This question uses the derivations found here.
The short version
Consider a regression model. If the error variance is a known function of the data (rather than a constant), under what conditions can we draw conclusions about the OLS estimates?
The long version
Notation
Denote:
- $X = \left[\matrix{ X_{11} & \dots & X_{1p} \\ \vdots & \ddots & \vdots \\ X_{n1} & \dots & X_{np} \\ }\right]$
- $\beta = \left(\beta_1, \dots, \beta_p\right)$
- $Y = \left(Y_1, \dots, Y_n\right)$
- $\epsilon = \left(\epsilon_1, \dots, \epsilon_n\right)$
Assume:
- $Y= X \beta + \epsilon$
- $\operatorname{E}\left(\epsilon\,|\,X\right)=0$ so that $E(Y\,|\,X) = X \beta$
- $\operatorname{Var}\left(\epsilon\right)$ is diagonal.
- $X$ is deterministic so we can drop the "$\left(\cdot\,|\,X\right)$".
Define:
- $\hat{\beta}$: the OLS estimate of $\beta$ in the model $Y=X \beta + \epsilon$
- $\tilde{\beta}$: an arbitrary competing estimate $\tilde{\beta} = A'Y$
- $B = X \left(X'X\right)^{-1}$
Background
We derive $\operatorname{Var}\left(\hat{\beta}\right)$ by assuming that $\operatorname{E}\left(\epsilon\epsilon'\right) = \sigma^2 I$. Then we can conclude that: $$\begin{align} \operatorname{Var}\left(\hat{\beta}\right) &= \left(X'X\right)^{-1} X' \underbrace{\operatorname{E}\left(\epsilon\epsilon'\right)}_{=\sigma^2 I} X \left(X'X\right)^{-1} \\ &= \sigma^2 \left(X'X\right)^{-1} X' X \left(X'X\right)^{-1} \\ &= \sigma^2 \left(X'X\right)^{-1} \\ \end{align}$$
This in turn is used to show that $\hat{\beta}$ is efficient among unbiased estimators: $$\begin{align} \operatorname{Var}\left(\tilde{\beta}\right) - \operatorname{Var}\left(\hat{\beta}\right) &= \sigma^2 A'A - \sigma^2 \left(X'X\right)^{-1} \\ &= \sigma^2 A' M A \\ &\geq 0 \end{align}$$
The question
What if $\operatorname{Var}\left(\epsilon\right) = h\left(X\right)$ for a known function $h$?
This leaves us with $$ \operatorname{Var}\left(\hat{\beta}\right) = B' h\left(X\right) B $$ which is nice, but $$ \operatorname{Var}\left(\tilde{\beta}\right) - \operatorname{Var}\left(\hat{\beta}\right) = A' h\left(X\right) A - B' h\left(X\right) B $$ doesn't tell us anything.

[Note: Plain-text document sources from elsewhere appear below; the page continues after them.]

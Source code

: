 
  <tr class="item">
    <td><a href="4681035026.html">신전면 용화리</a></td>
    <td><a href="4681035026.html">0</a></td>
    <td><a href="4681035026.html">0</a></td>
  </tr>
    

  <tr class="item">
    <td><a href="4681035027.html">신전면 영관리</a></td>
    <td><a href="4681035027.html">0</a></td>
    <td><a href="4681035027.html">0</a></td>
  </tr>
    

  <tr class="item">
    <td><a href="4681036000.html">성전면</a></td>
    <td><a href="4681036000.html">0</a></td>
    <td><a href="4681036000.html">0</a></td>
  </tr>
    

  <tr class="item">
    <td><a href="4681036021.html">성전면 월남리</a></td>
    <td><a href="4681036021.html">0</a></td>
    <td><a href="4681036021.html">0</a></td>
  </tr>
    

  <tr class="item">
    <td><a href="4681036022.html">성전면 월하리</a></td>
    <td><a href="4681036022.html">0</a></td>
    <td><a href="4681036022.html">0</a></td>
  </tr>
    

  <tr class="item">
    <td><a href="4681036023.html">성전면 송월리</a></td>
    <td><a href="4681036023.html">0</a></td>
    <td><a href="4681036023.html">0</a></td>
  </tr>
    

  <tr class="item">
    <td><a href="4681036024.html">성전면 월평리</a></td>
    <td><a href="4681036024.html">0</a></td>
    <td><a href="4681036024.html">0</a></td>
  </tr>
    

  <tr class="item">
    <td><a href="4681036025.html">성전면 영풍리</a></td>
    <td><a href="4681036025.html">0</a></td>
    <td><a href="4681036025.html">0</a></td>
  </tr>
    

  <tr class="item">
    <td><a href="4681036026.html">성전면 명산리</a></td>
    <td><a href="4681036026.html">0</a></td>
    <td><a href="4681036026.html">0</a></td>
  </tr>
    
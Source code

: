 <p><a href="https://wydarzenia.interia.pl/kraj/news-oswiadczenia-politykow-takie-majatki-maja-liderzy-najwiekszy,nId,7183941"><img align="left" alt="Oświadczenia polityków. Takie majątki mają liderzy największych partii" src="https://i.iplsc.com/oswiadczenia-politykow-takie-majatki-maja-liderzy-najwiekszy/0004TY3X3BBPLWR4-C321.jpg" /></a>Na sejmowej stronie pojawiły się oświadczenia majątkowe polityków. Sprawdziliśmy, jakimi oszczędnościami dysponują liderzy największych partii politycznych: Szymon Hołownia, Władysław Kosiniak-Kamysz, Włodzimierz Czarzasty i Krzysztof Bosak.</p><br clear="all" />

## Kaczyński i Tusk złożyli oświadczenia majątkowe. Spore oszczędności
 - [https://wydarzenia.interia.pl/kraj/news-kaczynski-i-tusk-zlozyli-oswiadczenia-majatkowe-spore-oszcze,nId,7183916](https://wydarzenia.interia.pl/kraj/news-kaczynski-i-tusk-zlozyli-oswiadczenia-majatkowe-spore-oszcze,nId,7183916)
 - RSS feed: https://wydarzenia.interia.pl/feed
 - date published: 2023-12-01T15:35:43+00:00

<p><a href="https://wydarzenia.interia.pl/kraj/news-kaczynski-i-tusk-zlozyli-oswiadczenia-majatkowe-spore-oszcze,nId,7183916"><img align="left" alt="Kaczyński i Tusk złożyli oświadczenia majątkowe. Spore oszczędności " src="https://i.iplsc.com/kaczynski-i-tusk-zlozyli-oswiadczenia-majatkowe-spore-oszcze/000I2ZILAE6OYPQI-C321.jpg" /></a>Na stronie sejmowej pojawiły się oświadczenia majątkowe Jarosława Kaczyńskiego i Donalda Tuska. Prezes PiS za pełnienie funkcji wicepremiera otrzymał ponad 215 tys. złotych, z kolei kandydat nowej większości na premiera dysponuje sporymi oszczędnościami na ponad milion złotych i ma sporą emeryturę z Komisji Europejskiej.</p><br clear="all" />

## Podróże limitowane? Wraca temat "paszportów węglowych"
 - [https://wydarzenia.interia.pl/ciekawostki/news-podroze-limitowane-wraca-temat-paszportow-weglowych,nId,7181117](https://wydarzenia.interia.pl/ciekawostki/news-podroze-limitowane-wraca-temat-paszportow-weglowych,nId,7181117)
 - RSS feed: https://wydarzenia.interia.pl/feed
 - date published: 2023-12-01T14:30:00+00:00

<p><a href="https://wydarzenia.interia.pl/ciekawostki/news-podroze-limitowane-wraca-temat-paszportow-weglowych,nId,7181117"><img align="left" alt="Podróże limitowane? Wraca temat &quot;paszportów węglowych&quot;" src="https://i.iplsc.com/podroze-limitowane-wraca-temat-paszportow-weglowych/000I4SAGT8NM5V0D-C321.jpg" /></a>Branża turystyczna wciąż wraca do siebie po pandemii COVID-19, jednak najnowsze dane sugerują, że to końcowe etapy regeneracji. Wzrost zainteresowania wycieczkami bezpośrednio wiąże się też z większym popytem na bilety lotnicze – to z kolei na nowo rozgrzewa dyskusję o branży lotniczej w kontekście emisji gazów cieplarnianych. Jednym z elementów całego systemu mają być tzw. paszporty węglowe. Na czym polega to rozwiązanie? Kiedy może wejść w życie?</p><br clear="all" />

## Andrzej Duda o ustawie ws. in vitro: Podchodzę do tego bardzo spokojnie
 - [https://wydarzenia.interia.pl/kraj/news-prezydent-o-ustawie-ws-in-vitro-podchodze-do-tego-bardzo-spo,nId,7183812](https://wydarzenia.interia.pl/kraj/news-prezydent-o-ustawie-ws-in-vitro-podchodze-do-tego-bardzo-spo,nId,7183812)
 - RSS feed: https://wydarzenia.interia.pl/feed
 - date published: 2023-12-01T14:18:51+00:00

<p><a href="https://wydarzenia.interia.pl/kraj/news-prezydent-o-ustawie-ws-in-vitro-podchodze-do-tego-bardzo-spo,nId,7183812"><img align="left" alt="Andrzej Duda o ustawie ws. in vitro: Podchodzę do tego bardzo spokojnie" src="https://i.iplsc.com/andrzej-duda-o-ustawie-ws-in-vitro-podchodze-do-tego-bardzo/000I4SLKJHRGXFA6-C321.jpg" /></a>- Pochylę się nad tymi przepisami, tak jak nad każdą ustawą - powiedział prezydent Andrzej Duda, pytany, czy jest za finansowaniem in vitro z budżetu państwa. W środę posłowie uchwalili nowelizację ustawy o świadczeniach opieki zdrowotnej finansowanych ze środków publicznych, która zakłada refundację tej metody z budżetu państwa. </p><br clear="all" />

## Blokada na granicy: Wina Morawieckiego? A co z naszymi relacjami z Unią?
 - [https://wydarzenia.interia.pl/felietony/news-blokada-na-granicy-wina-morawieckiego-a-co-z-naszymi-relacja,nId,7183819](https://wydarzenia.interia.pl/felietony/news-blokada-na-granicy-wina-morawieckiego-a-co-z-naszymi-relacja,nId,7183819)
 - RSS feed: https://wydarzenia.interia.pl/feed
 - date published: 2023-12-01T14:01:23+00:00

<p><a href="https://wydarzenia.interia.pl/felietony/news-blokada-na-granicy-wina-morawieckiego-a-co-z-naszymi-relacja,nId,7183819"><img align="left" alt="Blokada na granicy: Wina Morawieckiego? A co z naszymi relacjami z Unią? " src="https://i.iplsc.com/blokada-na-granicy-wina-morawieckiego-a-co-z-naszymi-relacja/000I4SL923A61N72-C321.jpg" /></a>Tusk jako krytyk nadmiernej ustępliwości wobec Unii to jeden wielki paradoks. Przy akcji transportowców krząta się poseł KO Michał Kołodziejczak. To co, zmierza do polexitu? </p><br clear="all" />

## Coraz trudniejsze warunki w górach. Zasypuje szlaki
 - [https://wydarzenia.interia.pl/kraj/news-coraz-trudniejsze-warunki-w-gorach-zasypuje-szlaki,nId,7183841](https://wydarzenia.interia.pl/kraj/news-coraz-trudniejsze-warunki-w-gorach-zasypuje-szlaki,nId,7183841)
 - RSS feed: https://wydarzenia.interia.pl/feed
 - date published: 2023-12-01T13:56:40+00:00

What conditions on $h$ will allow us to learn something about $\operatorname{Var}\left(\hat{\beta}\right)$ and $\operatorname{Var}\left(\tilde{\beta}\right) - \operatorname{Var}\left(\hat{\beta}\right)$? Or (as per AdamO's comment) about the relative efficiency?
For instance, this reduces to generalized least squares when $h(X) = X' \Omega X$. But I'm mainly still interested in the case (as per the assumptions at the beginning) where $h(X)$ is diagonal.
Similarly, consider $$ h\left(X\right) = \left[\matrix{f(X_1 \cdot \beta_1) & \dots & 0 \\ \vdots & \ddots & \vdots \\ 0 & \dots & f(X_p \cdot \beta_p) \\}\right] $$
where $f(z) = z$ (implied if $\epsilon$ is Poisson) or $f(z) \propto z^2$ (implied if $\epsilon$ is lognormal or gamma). This looks suspiciously like iteratively reweighted least squares.